# Bug Eyed



## RnF (Sep 25, 2007)

Took a pic of this little mayfly last night. The tail is a bit blurry, the guy just wouldn't hold his tail still. Other than that, I think this turned out OK. No flash was used. I love it's eyes.

Click on image to enlarge
[attachment=0:2vp0k81p]Blue Winged Olive (real).jpg[/attachment:2vp0k81p]


----------



## .45 (Sep 21, 2007)

Kinda cool... 8) 

But, I don't see no blue in his winged olive's... :?


----------



## waltny (Sep 8, 2007)

RnF said:


> Took a pic of this little mayfly last night. The tail is a bit blurry, the guy just wouldn't hold his tail still. Other than that, I think this turned out OK. No flash was used. I love it's eyes.
> 
> Click on image to enlarge
> [attachment=0:28mo1odj]Blue Winged Olive (real).jpg[/attachment:28mo1odj]


What camera(lens if applicable) and settings did you use on this? The lack of depth of field is quite pronounced almost looks like reverse lens or a dedicated marco lens. Nice job.

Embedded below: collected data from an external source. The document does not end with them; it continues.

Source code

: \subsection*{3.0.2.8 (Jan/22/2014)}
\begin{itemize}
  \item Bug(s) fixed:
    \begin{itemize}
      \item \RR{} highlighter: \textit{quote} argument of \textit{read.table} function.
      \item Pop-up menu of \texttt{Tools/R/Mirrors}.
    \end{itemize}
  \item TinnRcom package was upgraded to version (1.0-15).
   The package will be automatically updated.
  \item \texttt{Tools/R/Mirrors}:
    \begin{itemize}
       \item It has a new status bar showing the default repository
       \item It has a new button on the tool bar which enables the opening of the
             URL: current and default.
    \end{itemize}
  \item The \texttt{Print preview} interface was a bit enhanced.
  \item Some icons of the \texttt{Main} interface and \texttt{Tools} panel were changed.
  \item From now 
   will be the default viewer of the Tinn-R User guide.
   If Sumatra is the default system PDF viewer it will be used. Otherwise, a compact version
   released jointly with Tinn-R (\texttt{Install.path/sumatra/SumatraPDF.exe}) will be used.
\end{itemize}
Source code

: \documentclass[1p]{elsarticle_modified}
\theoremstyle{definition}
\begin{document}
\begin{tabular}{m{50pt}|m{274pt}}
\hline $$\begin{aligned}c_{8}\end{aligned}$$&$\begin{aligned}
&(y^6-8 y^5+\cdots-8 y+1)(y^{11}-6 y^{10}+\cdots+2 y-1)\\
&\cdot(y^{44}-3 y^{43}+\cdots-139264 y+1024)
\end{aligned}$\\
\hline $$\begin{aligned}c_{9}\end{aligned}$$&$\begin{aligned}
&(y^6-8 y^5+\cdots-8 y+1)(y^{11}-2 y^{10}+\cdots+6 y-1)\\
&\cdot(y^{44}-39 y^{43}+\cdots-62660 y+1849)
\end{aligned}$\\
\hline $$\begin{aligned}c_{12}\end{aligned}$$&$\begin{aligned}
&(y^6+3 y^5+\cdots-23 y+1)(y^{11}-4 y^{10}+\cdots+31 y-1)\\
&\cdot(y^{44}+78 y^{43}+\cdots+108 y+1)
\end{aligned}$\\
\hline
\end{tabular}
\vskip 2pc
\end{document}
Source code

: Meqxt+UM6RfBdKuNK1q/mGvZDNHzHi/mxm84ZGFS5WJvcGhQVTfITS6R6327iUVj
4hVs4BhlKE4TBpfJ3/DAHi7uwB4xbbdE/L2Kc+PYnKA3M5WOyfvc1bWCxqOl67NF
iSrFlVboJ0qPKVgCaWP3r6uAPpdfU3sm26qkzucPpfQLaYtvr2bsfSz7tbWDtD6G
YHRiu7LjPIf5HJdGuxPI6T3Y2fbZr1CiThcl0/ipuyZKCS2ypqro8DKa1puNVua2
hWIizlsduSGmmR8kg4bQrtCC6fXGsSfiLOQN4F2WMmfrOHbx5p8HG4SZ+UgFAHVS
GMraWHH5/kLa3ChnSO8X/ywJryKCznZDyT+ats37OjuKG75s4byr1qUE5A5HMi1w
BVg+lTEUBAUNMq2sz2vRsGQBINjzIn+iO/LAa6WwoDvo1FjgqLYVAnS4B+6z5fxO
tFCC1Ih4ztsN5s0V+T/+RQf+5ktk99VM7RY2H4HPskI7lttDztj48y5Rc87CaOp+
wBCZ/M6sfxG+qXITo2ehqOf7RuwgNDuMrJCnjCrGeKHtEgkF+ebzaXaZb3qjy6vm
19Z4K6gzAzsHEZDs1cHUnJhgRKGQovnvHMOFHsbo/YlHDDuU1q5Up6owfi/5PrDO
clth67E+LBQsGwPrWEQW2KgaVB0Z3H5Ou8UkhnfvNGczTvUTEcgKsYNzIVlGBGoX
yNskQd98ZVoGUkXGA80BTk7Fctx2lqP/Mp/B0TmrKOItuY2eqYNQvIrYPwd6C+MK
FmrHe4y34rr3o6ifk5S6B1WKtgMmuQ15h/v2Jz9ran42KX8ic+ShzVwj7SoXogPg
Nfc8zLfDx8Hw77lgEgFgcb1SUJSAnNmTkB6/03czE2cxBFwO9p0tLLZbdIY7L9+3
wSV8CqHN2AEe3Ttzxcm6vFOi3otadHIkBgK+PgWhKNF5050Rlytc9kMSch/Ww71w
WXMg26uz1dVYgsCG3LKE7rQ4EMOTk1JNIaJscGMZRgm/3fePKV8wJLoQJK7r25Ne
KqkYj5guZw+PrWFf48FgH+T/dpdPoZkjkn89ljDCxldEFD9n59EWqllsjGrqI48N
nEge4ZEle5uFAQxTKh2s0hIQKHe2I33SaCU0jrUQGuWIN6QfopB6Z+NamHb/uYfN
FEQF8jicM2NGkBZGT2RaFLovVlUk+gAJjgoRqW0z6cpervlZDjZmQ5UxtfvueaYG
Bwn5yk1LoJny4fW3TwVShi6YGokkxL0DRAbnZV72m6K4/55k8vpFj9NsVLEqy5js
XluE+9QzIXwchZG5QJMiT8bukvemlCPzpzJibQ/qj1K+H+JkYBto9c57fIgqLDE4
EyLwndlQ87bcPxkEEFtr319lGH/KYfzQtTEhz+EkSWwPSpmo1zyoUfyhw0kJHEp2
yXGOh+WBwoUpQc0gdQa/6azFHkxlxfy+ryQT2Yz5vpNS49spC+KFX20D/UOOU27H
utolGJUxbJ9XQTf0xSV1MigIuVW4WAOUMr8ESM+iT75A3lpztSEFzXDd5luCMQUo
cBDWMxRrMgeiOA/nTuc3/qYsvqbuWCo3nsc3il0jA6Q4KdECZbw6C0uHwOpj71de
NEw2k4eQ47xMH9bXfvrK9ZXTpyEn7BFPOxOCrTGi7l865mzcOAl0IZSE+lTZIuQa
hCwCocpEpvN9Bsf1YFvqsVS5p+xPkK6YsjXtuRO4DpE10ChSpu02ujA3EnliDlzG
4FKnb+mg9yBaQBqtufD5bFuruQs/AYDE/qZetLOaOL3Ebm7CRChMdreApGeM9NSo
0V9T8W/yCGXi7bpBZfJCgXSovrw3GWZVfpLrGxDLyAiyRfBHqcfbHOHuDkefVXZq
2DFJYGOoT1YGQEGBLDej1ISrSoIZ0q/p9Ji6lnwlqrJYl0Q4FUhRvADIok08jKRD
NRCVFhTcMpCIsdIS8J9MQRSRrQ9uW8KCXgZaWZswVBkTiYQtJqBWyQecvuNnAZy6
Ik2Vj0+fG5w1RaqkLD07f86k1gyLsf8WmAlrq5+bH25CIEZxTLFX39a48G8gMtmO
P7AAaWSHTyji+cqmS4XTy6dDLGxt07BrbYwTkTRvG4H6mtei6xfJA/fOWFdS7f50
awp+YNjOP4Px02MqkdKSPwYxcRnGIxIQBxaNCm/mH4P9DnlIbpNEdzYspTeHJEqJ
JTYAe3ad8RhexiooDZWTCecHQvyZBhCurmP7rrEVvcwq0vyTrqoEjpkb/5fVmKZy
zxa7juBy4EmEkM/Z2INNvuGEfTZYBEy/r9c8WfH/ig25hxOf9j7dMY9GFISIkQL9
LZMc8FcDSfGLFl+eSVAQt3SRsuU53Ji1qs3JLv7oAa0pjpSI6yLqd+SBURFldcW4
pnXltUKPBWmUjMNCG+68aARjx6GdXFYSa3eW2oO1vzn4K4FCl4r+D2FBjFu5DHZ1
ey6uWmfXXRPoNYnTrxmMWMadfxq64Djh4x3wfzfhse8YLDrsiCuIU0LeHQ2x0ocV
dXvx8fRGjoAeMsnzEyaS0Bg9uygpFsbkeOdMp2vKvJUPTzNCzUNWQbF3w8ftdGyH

I dont see any blue in the wings also....


----------



## RnF (Sep 25, 2007)

No special lens used. I recently purchased a Cannon Powershot SX100 IS point and shoot camera. It comes with a pretty nice Macro feature, which the reason I bought it.

Edit: Forgot the camera would give me all the photo info...

Canon PowerShot SX100 IS
Shooting Mode	Manual
Tv (Shutter Speed)	2
Av (Aperture Value)	5.6
Light Metering	Evaluative
ISO Speed	80
Lens	6.0 - 60.0 mm
Focal Length	9.1 mm
Digital Zoom	x 2.0
IS Mode	Shoot Only
Image Size	3264x2448
Image Quality	Superfine
Flash	Off
White Balance	Custom
AF Mode	Single AF
AF Range Mode	Macro
Parameters	Contrast Normal
Sharpness Normal
Saturation Normal
Color Space	sRGB
Drive Mode	Self-timer Operation

I actually wanted to set the aperture to around f7.1 to get better depth of field, but the mayfly wouldn't hold still long enough for the exposure length and the image would come out blurry.

Not sure why they call these bugs blue winged olives... Never seen a blue wing on a single one.


----------